東京大学史料編纂所

特定共同研究【複合史料領域】合戦の記憶をめぐる総合的研究

研究課題 戦国合戦図の総合的研究
研究期間 2016~2018年度
研究経費
(2016年度)130万円
(2017年度)120万円
研究組織  
研究代表者 金子 拓
所内共同研究者 藤原重雄・黒嶋敏・畑山周平・及川亘・林晃弘・村岡ゆかり
所外共同研究員 阿部哲人(米沢市上杉博物館)・井上泰至(防衛大学校)・薄田大輔(徳川美術館)・川戸貴史(千葉経済大学)・白水正(犬山城白帝文庫歴史文化館)・須藤茂樹(四国大学)・高橋修(茨城大学)・髙山英朗(福岡市博物館)・谷口央(首都大学東京)・津田卓子(名古屋市博物館)・原史彦(徳川美術館)・阪野智啓(愛知県立芸術大学)・堀新(共立女子大学)・柳沢昌紀(中京大学)・山田貴司(熊本県立美術館)・湯浅大司(新城市設楽原歴史資料館)
研究の概要
  • 2017年度
  • 2016年度
【2017年度】
(1)課題の概要
中近世武家社会において作成されたさまざまな「合戦図」について、屏風絵あるいは合戦地図、そのほか主として武家文書群などに含まれるいくさにかかわる画像史料を広く収集・検討し、それぞれの描かれ方や諸本の系統、そこに描かれた内容などを研究する。

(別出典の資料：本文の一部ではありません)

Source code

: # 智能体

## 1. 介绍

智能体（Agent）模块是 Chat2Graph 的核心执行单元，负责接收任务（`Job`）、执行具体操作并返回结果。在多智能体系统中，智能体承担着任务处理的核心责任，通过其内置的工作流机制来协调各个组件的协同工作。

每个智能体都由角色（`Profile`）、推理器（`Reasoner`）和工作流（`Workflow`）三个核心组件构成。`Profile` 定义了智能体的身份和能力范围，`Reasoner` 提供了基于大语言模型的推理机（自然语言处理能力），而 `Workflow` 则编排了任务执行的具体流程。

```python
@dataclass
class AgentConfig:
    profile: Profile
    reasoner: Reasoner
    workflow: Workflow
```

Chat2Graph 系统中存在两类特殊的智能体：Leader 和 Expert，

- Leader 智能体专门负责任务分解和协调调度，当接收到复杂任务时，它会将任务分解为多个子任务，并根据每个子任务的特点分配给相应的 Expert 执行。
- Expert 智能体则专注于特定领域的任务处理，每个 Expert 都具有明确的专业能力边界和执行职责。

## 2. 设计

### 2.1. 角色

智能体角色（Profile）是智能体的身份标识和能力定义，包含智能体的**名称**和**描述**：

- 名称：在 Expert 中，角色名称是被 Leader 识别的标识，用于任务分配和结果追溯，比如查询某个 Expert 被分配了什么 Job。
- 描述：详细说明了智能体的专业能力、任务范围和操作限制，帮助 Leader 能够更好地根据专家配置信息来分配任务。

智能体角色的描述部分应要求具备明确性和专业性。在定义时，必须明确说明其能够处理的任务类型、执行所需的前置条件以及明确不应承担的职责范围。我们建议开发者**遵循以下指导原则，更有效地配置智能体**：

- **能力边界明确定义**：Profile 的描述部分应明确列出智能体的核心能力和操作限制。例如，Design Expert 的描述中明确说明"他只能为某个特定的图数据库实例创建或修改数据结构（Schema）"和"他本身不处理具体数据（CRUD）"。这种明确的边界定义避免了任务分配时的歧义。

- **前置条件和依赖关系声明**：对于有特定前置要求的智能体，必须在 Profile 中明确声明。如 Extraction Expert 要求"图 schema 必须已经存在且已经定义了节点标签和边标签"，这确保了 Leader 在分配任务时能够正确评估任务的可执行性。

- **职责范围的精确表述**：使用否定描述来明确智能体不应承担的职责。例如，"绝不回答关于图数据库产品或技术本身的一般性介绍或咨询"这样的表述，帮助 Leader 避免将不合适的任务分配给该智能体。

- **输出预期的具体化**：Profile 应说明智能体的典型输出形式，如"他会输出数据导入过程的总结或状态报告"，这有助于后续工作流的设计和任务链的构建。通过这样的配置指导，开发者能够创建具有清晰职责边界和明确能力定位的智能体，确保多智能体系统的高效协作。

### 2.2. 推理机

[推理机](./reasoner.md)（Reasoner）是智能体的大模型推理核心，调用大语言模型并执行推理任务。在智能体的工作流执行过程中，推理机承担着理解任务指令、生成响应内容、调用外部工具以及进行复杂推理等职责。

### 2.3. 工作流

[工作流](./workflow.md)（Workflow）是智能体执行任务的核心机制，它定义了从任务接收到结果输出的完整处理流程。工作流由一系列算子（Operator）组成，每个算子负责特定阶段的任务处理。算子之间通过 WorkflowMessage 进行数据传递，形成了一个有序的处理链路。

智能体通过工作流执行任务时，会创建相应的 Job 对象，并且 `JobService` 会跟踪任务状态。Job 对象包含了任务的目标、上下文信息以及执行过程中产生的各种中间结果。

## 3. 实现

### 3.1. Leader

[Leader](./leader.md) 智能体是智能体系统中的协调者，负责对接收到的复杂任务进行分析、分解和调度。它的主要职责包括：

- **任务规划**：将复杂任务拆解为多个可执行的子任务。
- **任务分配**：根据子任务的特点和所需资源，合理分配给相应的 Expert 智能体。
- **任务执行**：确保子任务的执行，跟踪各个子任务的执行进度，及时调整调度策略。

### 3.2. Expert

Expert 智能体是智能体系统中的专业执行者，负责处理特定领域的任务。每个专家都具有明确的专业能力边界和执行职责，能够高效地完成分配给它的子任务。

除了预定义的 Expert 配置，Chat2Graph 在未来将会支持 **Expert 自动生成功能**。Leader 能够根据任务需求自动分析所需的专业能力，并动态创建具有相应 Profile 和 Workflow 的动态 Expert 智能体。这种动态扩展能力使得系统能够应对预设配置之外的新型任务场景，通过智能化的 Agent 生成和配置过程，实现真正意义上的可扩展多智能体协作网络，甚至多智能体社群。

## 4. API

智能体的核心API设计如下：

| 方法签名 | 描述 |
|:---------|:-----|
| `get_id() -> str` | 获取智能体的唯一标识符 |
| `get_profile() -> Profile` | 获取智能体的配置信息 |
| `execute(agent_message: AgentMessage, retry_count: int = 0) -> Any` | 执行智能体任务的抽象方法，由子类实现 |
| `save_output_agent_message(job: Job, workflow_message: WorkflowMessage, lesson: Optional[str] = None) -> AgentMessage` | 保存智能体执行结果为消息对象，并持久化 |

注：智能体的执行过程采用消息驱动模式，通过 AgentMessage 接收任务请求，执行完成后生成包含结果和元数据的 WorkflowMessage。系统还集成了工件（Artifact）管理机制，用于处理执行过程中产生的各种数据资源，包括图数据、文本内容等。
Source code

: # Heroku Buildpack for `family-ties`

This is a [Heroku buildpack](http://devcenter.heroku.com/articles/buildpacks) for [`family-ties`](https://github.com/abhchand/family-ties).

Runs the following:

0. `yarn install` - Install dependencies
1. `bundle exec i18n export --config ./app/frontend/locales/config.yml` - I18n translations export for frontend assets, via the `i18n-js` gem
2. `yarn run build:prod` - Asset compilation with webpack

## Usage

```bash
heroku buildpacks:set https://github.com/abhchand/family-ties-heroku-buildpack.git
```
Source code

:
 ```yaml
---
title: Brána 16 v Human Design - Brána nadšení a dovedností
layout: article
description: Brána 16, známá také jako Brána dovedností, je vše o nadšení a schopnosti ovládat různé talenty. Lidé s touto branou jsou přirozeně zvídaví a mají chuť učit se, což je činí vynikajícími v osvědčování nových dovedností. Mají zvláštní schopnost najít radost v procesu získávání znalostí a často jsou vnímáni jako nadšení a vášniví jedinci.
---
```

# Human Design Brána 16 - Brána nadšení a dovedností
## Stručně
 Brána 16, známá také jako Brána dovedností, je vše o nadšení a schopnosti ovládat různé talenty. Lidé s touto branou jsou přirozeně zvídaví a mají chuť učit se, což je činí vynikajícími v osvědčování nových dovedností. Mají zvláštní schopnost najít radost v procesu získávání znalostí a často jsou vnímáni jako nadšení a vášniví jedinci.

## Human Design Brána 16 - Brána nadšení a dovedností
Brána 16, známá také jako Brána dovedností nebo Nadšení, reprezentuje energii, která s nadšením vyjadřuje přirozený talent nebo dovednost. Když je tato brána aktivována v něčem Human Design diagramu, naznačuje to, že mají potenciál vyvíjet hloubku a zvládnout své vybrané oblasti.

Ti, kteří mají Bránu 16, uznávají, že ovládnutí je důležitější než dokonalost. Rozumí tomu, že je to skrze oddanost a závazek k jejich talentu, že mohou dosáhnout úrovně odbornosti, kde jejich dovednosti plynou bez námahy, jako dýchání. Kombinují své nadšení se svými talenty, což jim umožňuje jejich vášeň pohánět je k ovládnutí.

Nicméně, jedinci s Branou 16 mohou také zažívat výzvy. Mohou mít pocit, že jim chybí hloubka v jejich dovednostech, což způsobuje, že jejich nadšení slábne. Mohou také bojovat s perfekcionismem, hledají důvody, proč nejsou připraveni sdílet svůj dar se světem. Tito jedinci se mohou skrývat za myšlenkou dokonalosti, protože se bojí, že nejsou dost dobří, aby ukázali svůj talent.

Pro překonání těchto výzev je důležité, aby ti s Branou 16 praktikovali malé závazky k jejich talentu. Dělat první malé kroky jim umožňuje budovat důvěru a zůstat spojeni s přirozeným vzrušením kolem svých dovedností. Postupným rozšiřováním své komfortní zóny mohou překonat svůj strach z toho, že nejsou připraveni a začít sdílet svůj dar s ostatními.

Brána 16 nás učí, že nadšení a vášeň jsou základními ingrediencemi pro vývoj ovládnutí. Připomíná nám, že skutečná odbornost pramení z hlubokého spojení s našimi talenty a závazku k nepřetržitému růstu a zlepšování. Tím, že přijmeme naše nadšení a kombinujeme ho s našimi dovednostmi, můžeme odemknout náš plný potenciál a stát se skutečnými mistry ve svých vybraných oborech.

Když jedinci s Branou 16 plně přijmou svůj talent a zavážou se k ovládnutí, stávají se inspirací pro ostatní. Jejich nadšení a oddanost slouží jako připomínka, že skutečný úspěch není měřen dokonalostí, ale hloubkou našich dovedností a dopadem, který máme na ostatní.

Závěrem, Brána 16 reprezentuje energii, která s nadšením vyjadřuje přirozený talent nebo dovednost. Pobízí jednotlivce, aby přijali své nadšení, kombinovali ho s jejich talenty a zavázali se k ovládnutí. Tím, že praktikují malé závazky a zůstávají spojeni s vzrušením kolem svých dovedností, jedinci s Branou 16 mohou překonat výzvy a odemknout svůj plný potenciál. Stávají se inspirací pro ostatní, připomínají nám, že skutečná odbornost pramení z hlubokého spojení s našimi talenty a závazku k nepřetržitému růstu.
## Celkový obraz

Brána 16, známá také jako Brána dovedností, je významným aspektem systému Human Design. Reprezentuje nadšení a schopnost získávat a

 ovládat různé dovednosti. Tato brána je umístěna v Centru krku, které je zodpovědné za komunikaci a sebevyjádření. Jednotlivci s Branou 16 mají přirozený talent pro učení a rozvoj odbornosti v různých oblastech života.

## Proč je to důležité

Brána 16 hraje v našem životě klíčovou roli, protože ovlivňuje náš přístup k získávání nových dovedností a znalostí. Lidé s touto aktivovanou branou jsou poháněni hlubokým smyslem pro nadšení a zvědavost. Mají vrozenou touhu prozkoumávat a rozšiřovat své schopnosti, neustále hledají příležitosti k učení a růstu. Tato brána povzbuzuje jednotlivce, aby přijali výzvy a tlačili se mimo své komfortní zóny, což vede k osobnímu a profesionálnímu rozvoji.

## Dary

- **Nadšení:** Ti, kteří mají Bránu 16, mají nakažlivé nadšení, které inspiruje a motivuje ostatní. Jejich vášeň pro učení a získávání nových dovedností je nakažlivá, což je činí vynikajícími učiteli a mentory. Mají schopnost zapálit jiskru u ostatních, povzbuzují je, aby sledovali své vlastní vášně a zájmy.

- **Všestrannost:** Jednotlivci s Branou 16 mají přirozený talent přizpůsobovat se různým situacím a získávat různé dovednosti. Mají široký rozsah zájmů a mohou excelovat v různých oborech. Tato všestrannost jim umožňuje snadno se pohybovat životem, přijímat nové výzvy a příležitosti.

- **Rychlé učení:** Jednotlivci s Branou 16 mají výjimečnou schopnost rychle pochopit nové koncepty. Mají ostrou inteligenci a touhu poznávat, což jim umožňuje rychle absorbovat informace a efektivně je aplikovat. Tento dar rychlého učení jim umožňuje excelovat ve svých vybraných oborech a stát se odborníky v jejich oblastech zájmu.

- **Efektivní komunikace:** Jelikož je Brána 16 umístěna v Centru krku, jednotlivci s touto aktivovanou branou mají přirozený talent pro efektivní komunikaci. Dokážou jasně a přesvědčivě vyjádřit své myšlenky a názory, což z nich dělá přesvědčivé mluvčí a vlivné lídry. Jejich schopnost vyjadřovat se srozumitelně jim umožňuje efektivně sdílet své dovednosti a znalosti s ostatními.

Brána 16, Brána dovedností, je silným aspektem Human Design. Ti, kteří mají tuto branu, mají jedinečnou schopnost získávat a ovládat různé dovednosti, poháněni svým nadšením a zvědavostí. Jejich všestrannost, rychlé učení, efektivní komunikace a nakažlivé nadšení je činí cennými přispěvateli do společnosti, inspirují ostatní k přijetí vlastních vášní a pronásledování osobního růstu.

それぞれの「合戦図」の典拠となる情報(軍記・家伝など)を追究し、これらがいかなる理由で作成されたのか、(近世)武家社会における「戦国合戦」に対する歴史認識、また武家社会においてこれら「合戦図」が作成された歴史的意義について明らかにする。またたとえば屏風絵(合戦図屏風)や合戦地図を比較検討することにより、これらが相互に関係していたのかどうかなど、個々のジャンルの「合戦図」の史料的性格を可能なかぎり明らかにする。

(2)研究の成果
史料編纂所をはじめ、白石市・東北大学付属図書館・徳川美術館・岐阜市歴史博物館・茨城県立歴史館・松浦史料博物館などにおいて、合戦図および関連文献史料を調査し、合戦図の調査にとどまらず、戦国合戦図およびそれらが描かれる基礎史料となっている文書・記録類の情報を収集することにより、戦国合戦図を分析するうえでの情報蓄積を行っているが、これらは継続して積み上げてゆくことで最終的な成果に結びつくと考えている。
今年度の成果としては、関ヶ原合戦をめぐる所外・所内共同研究参加者それぞれの研究における知見の一部が、所外共同研究員井上泰至氏の編集にかかる『関ヶ原はいかに語られたか いくさをめぐる記憶と言説』に公表された。
また、東北大学付属図書館狩野文庫所蔵の、長篠の戦いの合戦図「長篠合戦之図」は、武田氏旧臣小幡氏の流れを引く軍学者小幡景憲の弟子杉山氏に伝えられてきたものであり、そのなかに書き込まれた覚書に、後年合戦の参加者たちが語ったとされる記事を見いだした。
松浦史料博物館においては、平戸藩松浦家における成瀬家所蔵屏風の模写制作に関わる成瀬正寿書状を調査した。この成果は今後文章化して発表する予定である。